— What is being asked —
Show every line below where "with" appears.
***** Source records *****
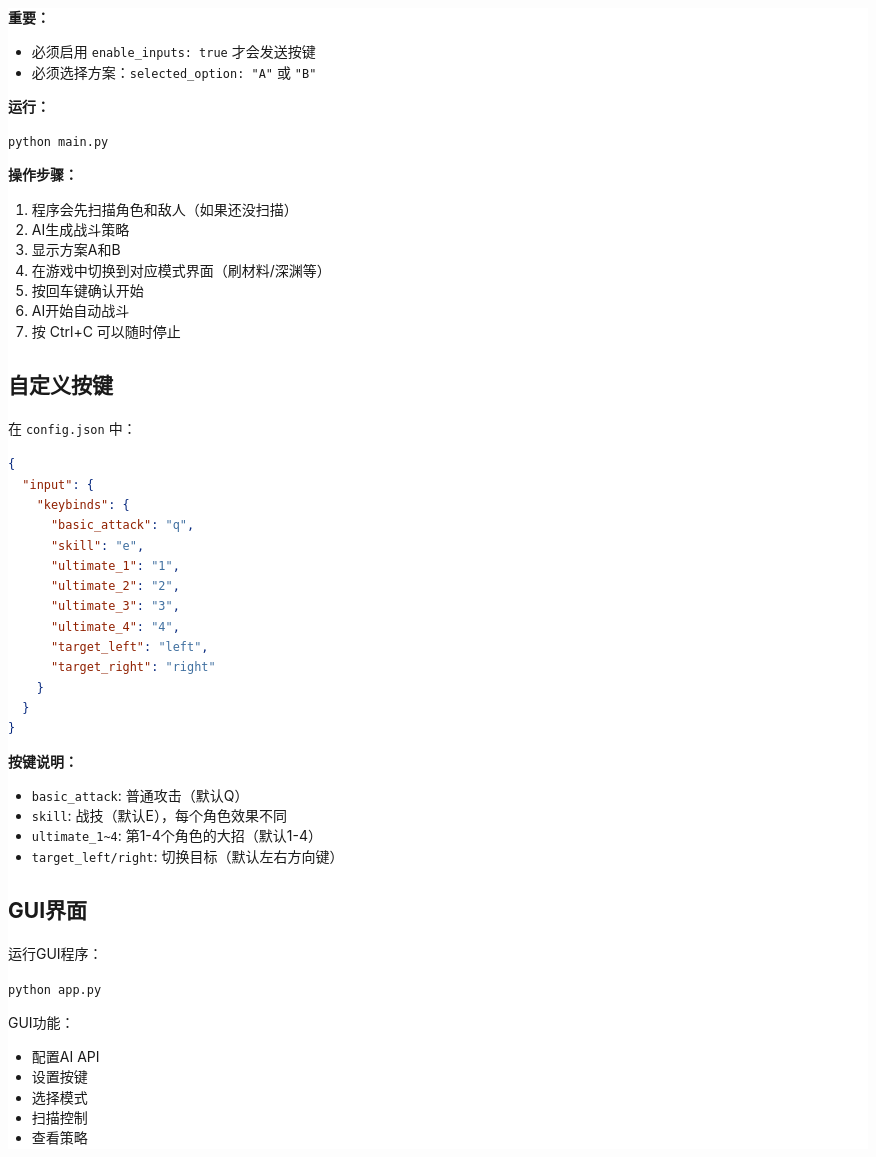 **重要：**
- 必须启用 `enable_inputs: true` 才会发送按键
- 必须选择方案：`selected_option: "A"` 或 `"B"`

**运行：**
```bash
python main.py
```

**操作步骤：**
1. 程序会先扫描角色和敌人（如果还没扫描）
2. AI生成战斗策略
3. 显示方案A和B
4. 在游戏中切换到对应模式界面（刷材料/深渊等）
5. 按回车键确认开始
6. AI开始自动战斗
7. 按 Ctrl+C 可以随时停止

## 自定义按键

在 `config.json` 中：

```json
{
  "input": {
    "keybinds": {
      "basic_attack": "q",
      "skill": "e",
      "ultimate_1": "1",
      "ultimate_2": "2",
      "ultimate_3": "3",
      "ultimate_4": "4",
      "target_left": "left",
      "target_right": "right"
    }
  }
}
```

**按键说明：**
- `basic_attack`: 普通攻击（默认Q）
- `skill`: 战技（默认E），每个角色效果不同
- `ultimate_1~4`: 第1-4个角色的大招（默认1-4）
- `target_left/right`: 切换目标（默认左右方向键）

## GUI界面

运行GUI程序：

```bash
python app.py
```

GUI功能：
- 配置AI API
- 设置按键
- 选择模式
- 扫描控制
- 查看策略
*****
***** Source records *****
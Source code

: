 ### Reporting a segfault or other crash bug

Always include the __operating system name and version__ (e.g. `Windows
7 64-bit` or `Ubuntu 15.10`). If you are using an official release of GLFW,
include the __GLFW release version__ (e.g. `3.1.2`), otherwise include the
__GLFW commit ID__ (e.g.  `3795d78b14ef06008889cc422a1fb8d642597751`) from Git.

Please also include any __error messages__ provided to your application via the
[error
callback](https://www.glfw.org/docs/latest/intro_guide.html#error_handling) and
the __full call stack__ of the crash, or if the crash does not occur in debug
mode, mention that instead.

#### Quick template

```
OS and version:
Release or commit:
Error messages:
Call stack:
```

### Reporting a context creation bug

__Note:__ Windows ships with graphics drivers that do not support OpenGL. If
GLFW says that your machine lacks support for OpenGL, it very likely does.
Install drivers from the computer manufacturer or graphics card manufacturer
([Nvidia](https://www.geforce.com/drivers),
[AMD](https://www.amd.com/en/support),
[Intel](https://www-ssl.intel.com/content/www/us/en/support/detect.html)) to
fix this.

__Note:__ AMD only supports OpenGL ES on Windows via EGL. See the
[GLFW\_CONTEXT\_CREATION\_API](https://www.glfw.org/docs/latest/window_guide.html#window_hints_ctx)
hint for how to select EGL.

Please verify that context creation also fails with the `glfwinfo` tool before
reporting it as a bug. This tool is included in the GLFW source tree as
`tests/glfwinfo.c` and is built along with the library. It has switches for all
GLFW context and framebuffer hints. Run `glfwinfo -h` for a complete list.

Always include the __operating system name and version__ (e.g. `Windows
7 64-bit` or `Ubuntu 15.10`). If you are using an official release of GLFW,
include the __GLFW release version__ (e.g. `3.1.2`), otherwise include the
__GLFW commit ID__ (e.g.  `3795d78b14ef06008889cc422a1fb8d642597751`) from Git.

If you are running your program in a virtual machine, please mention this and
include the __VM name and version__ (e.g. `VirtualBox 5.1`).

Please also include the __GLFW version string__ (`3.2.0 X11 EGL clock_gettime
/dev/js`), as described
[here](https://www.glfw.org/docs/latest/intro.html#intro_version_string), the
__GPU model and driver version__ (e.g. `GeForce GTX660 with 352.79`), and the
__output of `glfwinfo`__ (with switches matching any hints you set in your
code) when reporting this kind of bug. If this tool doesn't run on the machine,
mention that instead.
*****
***** Source records *****
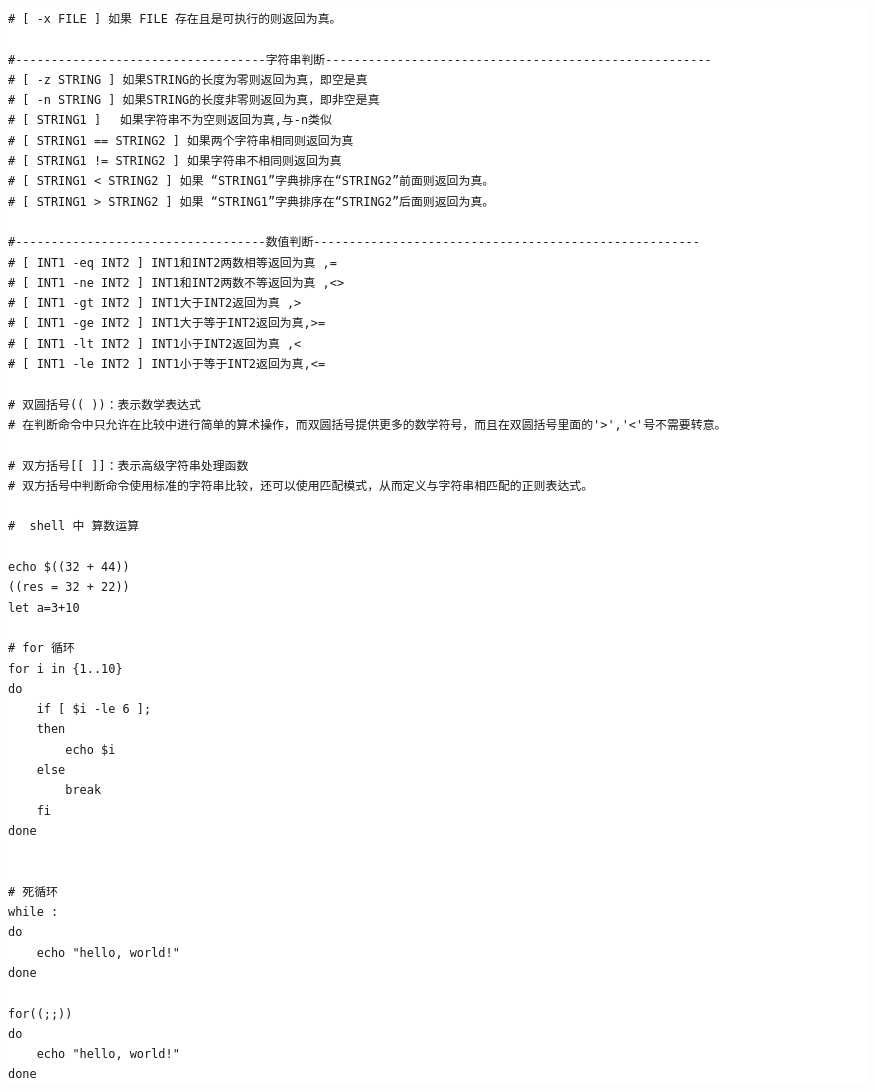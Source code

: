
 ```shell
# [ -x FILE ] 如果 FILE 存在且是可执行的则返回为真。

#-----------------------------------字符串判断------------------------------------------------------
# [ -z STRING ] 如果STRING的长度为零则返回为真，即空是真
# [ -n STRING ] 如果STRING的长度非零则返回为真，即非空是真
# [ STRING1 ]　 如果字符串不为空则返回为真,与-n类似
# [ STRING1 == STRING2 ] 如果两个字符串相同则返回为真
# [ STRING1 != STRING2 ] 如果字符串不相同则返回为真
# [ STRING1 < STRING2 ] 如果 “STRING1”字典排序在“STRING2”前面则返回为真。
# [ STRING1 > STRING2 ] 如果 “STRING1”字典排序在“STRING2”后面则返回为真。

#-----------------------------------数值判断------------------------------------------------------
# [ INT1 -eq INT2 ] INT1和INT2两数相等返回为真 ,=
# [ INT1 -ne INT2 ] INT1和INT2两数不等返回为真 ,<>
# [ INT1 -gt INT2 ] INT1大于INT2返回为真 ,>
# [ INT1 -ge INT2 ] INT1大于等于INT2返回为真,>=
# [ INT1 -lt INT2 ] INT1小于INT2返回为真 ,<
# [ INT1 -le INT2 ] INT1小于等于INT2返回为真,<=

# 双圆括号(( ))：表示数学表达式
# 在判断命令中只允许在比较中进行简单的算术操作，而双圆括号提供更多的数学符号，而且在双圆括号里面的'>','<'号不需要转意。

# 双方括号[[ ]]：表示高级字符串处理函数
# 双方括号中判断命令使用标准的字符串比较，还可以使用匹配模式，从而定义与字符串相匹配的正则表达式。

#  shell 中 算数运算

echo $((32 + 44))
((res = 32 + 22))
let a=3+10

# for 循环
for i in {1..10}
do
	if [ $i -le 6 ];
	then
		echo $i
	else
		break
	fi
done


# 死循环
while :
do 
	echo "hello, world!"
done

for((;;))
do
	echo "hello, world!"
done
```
*****
— Problem solution —
__Note:__ Windows ships with graphics drivers that do not support OpenGL. If
Please verify that context creation also fails with the `glfwinfo` tool before
`tests/glfwinfo.c` and is built along with the library. It has switches for all
__GPU model and driver version__ (e.g. `GeForce GTX660 with 352.79`), and the
__output of `glfwinfo`__ (with switches matching any hints you set in your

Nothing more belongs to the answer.